- WHAT YOU NEED TO DO
Records follow. Pull out every line that contains "textwidth".
----------
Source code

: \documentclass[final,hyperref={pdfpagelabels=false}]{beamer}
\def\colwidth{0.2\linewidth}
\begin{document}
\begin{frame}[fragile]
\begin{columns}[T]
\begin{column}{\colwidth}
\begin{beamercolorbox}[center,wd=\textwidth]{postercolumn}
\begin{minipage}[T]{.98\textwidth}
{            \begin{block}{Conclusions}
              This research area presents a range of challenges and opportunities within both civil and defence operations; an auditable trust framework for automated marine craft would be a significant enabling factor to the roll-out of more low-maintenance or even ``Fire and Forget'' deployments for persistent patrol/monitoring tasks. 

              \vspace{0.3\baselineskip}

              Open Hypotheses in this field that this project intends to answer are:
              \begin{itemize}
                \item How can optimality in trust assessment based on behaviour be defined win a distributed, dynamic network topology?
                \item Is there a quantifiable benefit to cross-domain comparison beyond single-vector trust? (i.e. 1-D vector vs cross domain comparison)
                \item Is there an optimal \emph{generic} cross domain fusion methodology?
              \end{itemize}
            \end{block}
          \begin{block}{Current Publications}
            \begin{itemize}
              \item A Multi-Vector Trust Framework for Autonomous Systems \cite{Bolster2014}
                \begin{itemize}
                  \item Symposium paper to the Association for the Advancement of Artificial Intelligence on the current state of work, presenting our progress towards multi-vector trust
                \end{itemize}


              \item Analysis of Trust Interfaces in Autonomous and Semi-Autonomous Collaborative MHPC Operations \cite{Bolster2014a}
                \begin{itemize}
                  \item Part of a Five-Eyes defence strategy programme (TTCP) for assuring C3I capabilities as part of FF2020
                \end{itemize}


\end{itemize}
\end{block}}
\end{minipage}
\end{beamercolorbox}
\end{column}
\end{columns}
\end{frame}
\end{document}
----------
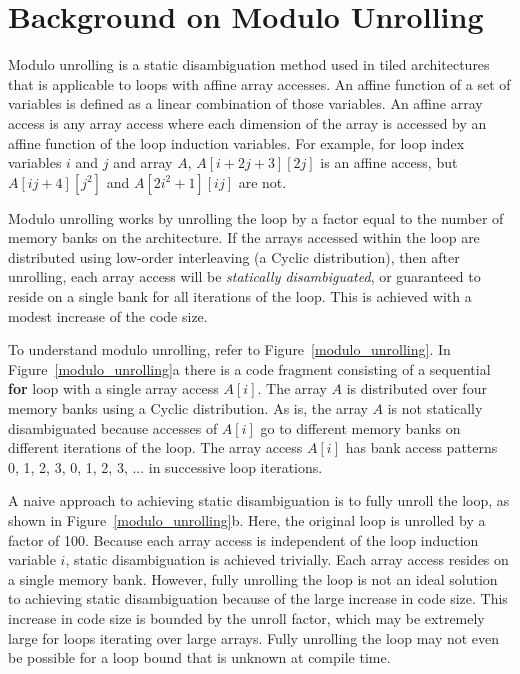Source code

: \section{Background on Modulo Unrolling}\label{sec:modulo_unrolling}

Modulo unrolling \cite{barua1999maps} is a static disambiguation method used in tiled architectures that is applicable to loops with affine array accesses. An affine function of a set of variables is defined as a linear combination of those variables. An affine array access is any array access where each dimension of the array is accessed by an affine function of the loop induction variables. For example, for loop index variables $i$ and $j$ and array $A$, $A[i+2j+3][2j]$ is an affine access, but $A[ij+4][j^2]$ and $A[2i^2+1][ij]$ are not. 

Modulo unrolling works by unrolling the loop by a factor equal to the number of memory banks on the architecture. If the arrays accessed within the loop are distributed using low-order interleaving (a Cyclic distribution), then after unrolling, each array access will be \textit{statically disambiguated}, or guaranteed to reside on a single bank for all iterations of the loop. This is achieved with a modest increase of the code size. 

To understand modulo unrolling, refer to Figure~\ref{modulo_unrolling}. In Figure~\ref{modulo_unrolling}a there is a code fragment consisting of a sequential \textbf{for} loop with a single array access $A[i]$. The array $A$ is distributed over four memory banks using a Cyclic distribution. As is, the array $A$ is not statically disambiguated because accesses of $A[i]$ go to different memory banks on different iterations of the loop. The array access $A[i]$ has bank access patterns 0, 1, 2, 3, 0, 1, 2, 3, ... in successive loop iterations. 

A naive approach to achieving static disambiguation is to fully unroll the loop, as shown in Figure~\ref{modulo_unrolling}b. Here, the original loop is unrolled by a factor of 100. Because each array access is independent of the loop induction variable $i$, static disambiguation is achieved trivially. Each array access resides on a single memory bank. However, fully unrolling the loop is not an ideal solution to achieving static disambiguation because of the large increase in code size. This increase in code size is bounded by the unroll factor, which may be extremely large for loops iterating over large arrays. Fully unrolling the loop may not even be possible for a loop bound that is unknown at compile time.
----------
- TASK SOLUTION
\begin{beamercolorbox}[center,wd=\textwidth]{postercolumn}
\begin{minipage}[T]{.98\textwidth}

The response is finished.